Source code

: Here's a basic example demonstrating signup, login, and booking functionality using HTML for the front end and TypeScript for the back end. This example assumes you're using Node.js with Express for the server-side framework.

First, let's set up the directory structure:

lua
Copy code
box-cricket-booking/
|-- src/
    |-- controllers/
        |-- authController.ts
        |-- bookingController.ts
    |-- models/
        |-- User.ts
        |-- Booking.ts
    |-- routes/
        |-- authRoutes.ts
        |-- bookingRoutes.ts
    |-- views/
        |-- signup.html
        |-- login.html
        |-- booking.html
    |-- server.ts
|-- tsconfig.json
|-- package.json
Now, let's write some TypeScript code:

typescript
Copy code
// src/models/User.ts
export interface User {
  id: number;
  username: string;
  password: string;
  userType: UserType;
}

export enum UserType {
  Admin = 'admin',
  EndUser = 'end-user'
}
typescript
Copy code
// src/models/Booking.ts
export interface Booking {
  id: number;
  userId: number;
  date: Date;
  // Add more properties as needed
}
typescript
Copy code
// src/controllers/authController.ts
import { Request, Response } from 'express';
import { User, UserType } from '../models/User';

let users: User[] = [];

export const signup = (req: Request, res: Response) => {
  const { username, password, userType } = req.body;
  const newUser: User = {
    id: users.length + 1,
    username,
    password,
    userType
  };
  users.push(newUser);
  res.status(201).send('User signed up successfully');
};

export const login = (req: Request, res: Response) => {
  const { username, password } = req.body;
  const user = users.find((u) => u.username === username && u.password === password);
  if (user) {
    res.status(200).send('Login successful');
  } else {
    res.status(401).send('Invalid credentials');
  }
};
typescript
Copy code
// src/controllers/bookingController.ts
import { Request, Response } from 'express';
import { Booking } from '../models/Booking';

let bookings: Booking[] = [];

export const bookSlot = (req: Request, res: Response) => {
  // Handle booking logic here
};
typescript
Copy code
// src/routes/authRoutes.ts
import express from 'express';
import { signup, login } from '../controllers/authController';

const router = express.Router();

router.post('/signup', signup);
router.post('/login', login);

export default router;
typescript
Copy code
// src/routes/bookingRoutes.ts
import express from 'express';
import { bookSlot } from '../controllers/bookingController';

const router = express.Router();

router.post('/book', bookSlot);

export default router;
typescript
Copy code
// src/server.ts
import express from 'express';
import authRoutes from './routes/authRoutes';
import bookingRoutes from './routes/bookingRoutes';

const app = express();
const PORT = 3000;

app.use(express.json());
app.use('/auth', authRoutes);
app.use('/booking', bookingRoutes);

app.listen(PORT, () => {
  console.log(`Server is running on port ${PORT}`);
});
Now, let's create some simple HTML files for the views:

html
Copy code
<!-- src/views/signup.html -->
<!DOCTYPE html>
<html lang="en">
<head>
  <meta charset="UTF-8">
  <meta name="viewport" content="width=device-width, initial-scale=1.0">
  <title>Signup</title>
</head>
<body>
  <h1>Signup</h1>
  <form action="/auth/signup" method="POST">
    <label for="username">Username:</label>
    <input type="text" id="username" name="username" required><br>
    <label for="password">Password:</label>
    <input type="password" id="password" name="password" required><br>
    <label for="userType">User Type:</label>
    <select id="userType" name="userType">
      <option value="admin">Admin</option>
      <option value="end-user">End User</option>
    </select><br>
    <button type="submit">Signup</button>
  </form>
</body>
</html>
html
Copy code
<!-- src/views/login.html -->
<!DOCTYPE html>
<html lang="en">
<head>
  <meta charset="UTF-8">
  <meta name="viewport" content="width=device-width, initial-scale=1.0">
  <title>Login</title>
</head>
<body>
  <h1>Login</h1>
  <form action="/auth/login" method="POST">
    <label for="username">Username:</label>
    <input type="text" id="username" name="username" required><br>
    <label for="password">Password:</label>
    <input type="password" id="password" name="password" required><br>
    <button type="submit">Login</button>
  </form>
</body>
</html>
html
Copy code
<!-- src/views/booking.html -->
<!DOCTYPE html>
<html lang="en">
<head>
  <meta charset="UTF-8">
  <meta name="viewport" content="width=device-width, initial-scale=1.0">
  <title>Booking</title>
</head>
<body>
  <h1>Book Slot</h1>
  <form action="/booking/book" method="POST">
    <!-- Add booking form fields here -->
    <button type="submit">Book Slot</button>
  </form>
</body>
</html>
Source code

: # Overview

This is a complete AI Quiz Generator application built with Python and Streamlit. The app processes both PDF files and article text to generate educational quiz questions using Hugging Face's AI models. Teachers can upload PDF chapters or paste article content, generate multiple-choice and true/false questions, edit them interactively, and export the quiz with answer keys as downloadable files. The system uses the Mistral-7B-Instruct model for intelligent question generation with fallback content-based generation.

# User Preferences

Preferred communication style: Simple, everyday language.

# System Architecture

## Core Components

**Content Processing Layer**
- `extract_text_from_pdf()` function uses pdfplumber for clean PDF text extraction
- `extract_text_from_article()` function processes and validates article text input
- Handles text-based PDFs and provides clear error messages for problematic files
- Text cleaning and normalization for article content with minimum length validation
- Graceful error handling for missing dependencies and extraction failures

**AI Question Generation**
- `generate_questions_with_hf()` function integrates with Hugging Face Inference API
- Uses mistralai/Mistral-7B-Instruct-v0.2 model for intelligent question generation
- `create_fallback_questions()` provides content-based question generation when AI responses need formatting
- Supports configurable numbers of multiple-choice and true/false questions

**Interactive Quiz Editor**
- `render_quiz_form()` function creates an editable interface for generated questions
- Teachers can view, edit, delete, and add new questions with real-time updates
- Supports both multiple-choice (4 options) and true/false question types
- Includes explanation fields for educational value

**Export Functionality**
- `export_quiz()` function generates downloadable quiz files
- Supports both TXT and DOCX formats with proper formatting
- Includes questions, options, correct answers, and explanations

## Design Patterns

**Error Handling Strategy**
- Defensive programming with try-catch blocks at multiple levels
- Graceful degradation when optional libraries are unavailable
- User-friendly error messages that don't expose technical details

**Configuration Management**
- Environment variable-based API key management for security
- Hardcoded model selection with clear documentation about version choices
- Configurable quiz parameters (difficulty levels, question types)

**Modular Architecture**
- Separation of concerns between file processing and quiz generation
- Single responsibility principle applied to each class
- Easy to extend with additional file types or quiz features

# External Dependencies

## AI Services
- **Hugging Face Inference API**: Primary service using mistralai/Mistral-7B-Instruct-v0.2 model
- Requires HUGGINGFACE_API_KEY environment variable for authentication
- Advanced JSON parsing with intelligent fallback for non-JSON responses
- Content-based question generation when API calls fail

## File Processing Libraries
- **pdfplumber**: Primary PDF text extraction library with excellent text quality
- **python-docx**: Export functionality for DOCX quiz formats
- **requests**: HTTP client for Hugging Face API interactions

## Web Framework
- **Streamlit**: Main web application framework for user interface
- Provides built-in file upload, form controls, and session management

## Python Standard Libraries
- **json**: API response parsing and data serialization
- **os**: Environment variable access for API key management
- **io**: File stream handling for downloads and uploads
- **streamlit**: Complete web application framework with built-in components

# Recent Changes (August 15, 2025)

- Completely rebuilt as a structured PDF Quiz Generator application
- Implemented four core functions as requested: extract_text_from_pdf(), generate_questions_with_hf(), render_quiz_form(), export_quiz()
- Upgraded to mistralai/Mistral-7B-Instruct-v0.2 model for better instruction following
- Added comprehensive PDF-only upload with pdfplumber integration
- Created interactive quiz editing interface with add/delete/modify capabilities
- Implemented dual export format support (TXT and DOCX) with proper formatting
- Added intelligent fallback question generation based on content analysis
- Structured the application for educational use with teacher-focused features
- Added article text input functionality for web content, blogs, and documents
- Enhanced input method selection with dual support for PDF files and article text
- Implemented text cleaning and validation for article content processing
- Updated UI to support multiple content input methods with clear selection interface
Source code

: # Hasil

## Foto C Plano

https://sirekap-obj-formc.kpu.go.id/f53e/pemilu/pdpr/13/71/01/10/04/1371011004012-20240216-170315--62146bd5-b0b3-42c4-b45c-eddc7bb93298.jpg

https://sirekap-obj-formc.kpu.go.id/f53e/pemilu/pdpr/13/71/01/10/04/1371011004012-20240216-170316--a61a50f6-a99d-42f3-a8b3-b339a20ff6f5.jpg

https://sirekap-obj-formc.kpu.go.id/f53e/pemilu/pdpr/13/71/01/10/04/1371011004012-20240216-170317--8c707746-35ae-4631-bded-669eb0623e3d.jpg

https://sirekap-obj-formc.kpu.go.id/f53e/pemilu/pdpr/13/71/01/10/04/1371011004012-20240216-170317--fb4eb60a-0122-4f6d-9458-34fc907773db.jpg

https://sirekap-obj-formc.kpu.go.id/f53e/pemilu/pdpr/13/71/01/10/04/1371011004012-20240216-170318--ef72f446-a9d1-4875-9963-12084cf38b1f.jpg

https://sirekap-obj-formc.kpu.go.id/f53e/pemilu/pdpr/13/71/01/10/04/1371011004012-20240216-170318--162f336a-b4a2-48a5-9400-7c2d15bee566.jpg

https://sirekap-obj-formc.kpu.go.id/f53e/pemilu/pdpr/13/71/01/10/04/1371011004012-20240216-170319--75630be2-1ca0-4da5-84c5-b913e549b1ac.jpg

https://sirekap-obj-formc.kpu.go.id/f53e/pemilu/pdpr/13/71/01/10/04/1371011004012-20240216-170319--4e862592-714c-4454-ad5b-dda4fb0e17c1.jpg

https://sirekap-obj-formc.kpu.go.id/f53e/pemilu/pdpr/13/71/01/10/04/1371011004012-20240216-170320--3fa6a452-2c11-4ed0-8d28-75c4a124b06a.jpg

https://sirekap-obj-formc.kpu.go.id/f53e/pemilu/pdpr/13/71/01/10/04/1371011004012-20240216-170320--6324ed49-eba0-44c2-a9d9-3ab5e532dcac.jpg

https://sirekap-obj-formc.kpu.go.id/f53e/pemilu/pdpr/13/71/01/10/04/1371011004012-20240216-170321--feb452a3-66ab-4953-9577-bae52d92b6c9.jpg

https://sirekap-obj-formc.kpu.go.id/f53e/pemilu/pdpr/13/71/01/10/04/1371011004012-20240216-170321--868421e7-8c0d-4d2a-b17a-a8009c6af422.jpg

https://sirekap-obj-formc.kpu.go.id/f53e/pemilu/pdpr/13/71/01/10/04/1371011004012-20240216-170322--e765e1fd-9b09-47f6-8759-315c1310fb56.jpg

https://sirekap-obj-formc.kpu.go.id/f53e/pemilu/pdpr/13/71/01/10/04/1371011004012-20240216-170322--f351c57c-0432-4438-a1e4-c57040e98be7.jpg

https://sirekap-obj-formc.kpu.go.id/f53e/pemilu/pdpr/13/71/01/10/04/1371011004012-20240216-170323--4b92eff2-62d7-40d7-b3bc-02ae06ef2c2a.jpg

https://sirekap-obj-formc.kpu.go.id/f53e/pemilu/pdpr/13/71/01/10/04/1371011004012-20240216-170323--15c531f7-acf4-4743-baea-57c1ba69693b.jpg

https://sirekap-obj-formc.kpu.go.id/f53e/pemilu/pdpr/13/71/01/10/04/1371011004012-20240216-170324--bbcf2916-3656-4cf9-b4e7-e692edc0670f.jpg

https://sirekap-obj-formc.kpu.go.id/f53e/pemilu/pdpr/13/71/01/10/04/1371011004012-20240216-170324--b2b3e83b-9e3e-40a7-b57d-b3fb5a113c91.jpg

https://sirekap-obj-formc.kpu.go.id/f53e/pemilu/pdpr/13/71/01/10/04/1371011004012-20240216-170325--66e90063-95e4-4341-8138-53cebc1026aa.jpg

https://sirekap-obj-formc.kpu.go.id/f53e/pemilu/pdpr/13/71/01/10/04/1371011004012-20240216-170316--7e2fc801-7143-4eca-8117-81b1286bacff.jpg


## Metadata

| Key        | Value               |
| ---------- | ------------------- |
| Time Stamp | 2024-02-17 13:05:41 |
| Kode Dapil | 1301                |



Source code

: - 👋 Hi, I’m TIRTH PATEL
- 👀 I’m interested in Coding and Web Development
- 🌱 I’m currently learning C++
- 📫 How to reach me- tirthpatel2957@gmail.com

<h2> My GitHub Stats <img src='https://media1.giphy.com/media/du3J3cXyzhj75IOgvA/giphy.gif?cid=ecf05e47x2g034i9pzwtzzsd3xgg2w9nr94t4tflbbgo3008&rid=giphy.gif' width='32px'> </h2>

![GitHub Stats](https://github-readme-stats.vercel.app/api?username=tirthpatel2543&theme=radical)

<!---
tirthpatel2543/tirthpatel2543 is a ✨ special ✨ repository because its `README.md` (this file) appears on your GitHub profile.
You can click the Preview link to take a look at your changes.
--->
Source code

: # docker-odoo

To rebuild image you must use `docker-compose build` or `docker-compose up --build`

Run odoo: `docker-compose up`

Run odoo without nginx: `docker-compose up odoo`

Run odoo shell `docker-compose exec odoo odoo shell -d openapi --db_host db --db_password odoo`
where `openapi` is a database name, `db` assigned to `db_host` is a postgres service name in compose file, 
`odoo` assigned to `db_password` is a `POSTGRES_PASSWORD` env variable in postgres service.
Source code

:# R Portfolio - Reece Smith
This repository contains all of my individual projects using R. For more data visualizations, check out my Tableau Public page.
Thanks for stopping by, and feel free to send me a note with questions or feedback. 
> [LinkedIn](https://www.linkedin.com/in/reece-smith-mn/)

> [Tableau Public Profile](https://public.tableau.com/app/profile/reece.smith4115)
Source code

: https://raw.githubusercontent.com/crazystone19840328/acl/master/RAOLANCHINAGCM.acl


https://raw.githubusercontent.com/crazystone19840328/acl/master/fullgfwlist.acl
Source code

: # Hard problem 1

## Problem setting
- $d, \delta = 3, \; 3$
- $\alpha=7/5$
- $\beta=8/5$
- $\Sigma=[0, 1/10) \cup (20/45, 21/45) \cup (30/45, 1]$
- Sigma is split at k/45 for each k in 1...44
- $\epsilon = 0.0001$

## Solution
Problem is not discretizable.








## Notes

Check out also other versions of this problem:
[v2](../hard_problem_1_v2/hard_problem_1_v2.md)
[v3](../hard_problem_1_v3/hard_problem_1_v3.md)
++++++++++++++++++++
▶ **Work instructions**
Within the listing above, extract exactly the lines from the line with "- **pdfplumber**: Primary" to the line with "- **Streamlit**: Main", the two named lines included, and no others.

▶ **Your response**
- **pdfplumber**: Primary PDF text extraction library with excellent text quality
- **python-docx**: Export functionality for DOCX quiz formats
- **requests**: HTTP client for Hugging Face API interactions

## Web Framework
- **Streamlit**: Main web application framework for user interface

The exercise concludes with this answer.